Die Strecke München-Ingolstadt war am Dienstag für mehr als eine Stunde für alle Züge gesperrt - einschließlich der ICEs. Grund war ein Zwischenfall am Bahnhof Petershausen.

"Brennender Zug!" Die Alarmmeldung, die am Dienstagnachmittag gegen 16.20 Uhr bei der Feuerwehr eingegangen ist, hat dramatisch geklungen. Doch es war dann doch nicht ganz so schlimm. Ursache für die starke Rauchentwicklung an einem Regionalexpress von München nach Ingolstadt war nach Einschätzung eines Bahnsprechers vermutlich eine heiß gelaufene Bremse, die eine Achse zum Qualmen gebracht hat. Der Zug mit 650 Fahrgästen wurde im Bahnhof Petershausen gestoppt, sie mussten aussteigen. Bahnmitarbeiter versuchten mit Feuerlöschern, den qualmenden Stahl abzukühlen, alarmierten aber vorsorglich auch die Feuerwehreinsatzzentrale, die zunächst Großalarm auslöste, der aber rasch wieder aufgehoben wurde, so dass viele Kräfte umkehren konnten, ehe sie in Petershausen waren. Die Strecke wurde für alle Züge einschließlich der ICEs gesperrt. S-Bahnen verkehrten nach Auskunft der Bahn nur bis Röhrmoos. Die Sperrung wurde gegen 17.45 Uhr aufgehoben.

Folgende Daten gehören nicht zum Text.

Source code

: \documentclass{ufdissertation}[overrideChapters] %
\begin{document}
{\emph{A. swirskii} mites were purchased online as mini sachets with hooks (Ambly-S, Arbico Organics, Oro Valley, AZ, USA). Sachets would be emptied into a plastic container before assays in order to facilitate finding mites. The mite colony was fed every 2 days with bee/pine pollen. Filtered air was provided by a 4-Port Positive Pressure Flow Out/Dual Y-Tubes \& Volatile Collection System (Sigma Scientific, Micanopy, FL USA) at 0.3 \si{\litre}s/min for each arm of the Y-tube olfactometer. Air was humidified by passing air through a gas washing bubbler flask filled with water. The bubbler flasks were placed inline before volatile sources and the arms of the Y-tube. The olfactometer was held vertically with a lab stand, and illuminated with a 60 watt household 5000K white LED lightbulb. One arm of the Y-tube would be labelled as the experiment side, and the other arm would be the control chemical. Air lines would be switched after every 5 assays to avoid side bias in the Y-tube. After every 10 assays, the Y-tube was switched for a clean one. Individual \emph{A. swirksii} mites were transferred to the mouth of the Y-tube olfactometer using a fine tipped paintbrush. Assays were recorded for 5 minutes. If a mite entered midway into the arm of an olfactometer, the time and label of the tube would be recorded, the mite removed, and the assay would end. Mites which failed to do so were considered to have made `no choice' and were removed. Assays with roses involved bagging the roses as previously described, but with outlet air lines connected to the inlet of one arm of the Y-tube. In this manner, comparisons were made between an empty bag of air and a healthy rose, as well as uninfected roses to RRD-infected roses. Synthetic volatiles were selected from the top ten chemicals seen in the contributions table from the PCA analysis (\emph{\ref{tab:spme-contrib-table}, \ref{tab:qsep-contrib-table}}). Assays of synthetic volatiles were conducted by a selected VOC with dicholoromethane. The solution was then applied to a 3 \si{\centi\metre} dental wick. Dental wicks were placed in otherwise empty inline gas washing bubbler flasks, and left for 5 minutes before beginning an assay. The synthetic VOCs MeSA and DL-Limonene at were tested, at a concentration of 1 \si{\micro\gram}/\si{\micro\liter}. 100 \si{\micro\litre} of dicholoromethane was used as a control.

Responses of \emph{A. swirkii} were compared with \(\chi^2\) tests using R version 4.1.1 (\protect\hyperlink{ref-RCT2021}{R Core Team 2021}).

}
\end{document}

Bahnmitarbeiter versuchten mit Feuerlöschern, den qualmenden Stahl des Zugs abzukühlen, alarmierten aber vorsorglich auch die Feuerwehreinsatzzentrale, die Großalarm auslöste.

(Foto: Alessandra Schellnegger)

Das war aber nicht das einzige Problem der Bahn. Bereits am Dienstagmorgen war es im Berufsverkehr zu gravierenden Störungen gekommen. Teilweise war die Stammstrecke nicht befahrbar. Um etwa 8 Uhr wurde an den Bahnsteigen eine Stellwerkstörung gemeldet. Angaben der Bahn zufolge ging beim Aufspielen einer neuen Software etwas schief. Das betroffene System steuert den S-Bahn-Verkehr und sorgt dafür, dass die Züge im Zwei-Minuten-Takt über die extrem dicht befahrene Stammstrecke rollen können. Durch den Ausfall der Software mussten die S-Bahnen in größeren Zeitabständen durch die Röhre fahren, was zu Verspätungen von bis zu 20 Minuten führte. Etliche Linien fuhren nur noch verkürzt. Ein Schienenbruch zwischen Donnersberger- und Hackerbrücke legte dann kurze Zeit später die gesamte Stammstrecke lahm. Die Züge stoppten größtenteils in Pasing, am Hauptbahnhof oder am Ostbahnhof. Nur die S 8 fuhr vom Flughafen bis zum Isartor. Erst gegen 12 Uhr lief der S-Bahn-Verkehr wieder planmäßig.